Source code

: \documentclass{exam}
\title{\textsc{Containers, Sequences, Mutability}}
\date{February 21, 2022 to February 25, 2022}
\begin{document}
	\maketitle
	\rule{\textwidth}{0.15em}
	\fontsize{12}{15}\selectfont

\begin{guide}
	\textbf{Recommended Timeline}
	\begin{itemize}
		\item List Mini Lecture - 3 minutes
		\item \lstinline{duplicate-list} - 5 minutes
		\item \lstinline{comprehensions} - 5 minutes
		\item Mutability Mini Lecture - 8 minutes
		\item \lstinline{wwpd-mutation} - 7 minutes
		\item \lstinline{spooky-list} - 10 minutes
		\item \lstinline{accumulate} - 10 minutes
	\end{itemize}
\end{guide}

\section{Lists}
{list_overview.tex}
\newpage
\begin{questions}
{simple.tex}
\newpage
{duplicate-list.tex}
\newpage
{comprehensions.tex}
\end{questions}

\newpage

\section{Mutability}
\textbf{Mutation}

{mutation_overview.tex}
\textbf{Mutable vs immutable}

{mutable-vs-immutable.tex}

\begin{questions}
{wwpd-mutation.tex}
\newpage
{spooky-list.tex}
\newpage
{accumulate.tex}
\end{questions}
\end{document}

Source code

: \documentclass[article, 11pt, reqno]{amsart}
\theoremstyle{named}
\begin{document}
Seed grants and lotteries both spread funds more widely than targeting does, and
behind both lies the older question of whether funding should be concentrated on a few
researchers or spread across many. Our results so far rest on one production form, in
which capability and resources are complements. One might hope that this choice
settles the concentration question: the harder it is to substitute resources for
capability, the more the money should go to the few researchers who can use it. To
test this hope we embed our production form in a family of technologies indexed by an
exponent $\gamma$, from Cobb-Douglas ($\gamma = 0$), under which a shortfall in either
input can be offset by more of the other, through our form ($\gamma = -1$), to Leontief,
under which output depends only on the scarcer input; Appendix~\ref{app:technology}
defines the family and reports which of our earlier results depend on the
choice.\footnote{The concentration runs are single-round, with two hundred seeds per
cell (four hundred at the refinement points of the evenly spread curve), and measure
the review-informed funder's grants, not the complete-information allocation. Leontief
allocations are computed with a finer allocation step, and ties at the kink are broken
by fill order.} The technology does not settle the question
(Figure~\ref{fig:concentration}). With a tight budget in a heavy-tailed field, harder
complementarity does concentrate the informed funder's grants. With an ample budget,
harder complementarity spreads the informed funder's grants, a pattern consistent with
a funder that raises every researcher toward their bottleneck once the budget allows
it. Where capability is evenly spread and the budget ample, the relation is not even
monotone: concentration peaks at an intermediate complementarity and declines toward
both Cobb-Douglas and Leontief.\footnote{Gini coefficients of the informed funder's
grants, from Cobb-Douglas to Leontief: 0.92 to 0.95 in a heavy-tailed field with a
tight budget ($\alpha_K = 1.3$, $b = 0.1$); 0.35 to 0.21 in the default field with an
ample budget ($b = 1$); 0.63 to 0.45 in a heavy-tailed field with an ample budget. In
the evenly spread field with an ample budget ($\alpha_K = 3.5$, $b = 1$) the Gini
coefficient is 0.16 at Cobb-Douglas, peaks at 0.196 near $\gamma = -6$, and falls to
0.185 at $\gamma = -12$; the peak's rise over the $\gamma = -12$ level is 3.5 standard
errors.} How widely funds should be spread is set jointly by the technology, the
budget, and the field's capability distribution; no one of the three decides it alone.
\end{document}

========================================

## [Your task]
What you return must match the data line for line.

## [Output]
Source code

: \documentclass{exam}
\title{\textsc{Containers, Sequences, Mutability}}
\date{February 21, 2022 to February 25, 2022}
\begin{document}
	\maketitle
	\rule{\textwidth}{0.15em}
	\fontsize{12}{15}\selectfont

\begin{guide}
	\textbf{Recommended Timeline}
	\begin{itemize}
		\item List Mini Lecture - 3 minutes
		\item \lstinline{duplicate-list} - 5 minutes
		\item \lstinline{comprehensions} - 5 minutes
		\item Mutability Mini Lecture - 8 minutes
		\item \lstinline{wwpd-mutation} - 7 minutes
		\item \lstinline{spooky-list} - 10 minutes
		\item \lstinline{accumulate} - 10 minutes
	\end{itemize}
\end{guide}

\section{Lists}
{list_overview.tex}
\newpage
\begin{questions}
{simple.tex}
\newpage
{duplicate-list.tex}
\newpage
{comprehensions.tex}
\end{questions}

\newpage

\section{Mutability}
\textbf{Mutation}

{mutation_overview.tex}
\textbf{Mutable vs immutable}

{mutable-vs-immutable.tex}

\begin{questions}
{wwpd-mutation.tex}
\newpage
{spooky-list.tex}
\newpage
{accumulate.tex}
\end{questions}
\end{document}

Source code

: \documentclass[article, 11pt, reqno]{amsart}
\theoremstyle{named}
\begin{document}
Seed grants and lotteries both spread funds more widely than targeting does, and
behind both lies the older question of whether funding should be concentrated on a few
researchers or spread across many. Our results so far rest on one production form, in
which capability and resources are complements. One might hope that this choice
settles the concentration question: the harder it is to substitute resources for
capability, the more the money should go to the few researchers who can use it. To
test this hope we embed our production form in a family of technologies indexed by an
exponent $\gamma$, from Cobb-Douglas ($\gamma = 0$), under which a shortfall in either
input can be offset by more of the other, through our form ($\gamma = -1$), to Leontief,
under which output depends only on the scarcer input; Appendix~\ref{app:technology}
defines the family and reports which of our earlier results depend on the
choice.\footnote{The concentration runs are single-round, with two hundred seeds per
cell (four hundred at the refinement points of the evenly spread curve), and measure
the review-informed funder's grants, not the complete-information allocation. Leontief
allocations are computed with a finer allocation step, and ties at the kink are broken
by fill order.} The technology does not settle the question
(Figure~\ref{fig:concentration}). With a tight budget in a heavy-tailed field, harder
complementarity does concentrate the informed funder's grants. With an ample budget,
harder complementarity spreads the informed funder's grants, a pattern consistent with
a funder that raises every researcher toward their bottleneck once the budget allows
it. Where capability is evenly spread and the budget ample, the relation is not even
monotone: concentration peaks at an intermediate complementarity and declines toward
both Cobb-Douglas and Leontief.\footnote{Gini coefficients of the informed funder's
grants, from Cobb-Douglas to Leontief: 0.92 to 0.95 in a heavy-tailed field with a
tight budget ($\alpha_K = 1.3$, $b = 0.1$); 0.35 to 0.21 in the default field with an
ample budget ($b = 1$); 0.63 to 0.45 in a heavy-tailed field with an ample budget. In
the evenly spread field with an ample budget ($\alpha_K = 3.5$, $b = 1$) the Gini
coefficient is 0.16 at Cobb-Douglas, peaks at 0.196 near $\gamma = -6$, and falls to
0.185 at $\gamma = -12$; the peak's rise over the $\gamma = -12$ level is 3.5 standard
errors.} How widely funds should be spread is set jointly by the technology, the
budget, and the field's capability distribution; no one of the three decides it alone.
\end{document}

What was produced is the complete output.